### YOUR INSTRUCTIONS
Find how many lines of the records below contain the word "utiliser" and write that number by itself.

[DATA FOR THE TASK Boundary: Start]

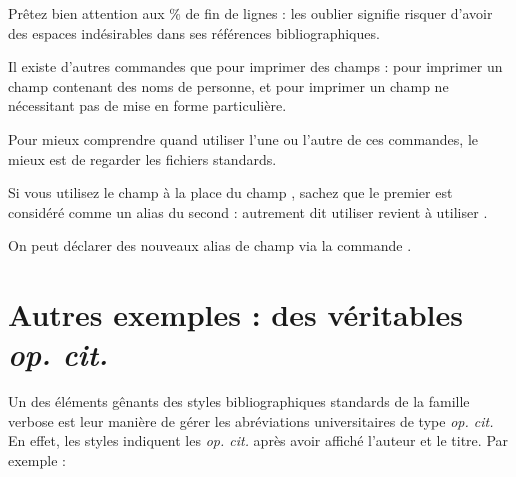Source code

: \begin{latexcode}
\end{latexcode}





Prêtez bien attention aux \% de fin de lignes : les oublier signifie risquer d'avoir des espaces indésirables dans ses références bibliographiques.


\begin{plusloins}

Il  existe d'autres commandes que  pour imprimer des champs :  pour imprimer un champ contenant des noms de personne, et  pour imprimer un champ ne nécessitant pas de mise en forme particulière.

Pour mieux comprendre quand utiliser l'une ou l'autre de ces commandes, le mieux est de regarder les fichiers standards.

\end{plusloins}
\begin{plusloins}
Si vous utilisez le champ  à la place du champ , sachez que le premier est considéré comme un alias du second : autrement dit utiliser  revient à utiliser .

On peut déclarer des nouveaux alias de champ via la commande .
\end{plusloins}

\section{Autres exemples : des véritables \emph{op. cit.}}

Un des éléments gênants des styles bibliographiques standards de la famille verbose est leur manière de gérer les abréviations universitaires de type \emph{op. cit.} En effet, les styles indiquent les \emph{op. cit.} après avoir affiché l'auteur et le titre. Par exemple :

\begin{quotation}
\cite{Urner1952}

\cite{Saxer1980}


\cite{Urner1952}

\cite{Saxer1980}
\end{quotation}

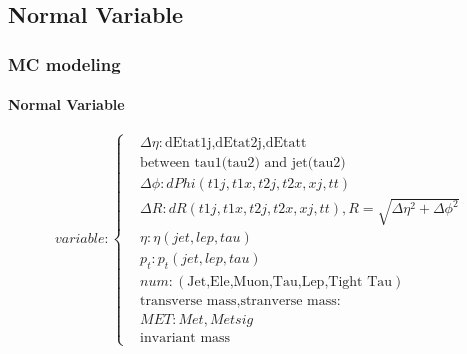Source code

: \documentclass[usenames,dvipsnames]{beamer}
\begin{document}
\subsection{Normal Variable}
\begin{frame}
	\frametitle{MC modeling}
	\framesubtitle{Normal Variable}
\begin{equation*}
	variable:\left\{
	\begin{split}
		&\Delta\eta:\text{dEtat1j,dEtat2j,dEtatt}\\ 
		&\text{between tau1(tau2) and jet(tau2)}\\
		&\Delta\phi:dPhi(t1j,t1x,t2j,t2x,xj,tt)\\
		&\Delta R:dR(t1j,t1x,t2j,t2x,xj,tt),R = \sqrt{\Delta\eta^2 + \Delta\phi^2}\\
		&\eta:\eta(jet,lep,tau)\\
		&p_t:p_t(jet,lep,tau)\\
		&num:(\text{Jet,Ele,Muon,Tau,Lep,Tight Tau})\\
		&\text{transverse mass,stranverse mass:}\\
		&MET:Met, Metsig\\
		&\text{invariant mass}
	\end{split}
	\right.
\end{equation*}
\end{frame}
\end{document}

[DATA FOR THE TASK Boundary: End]

### OUTPUT BELOW
2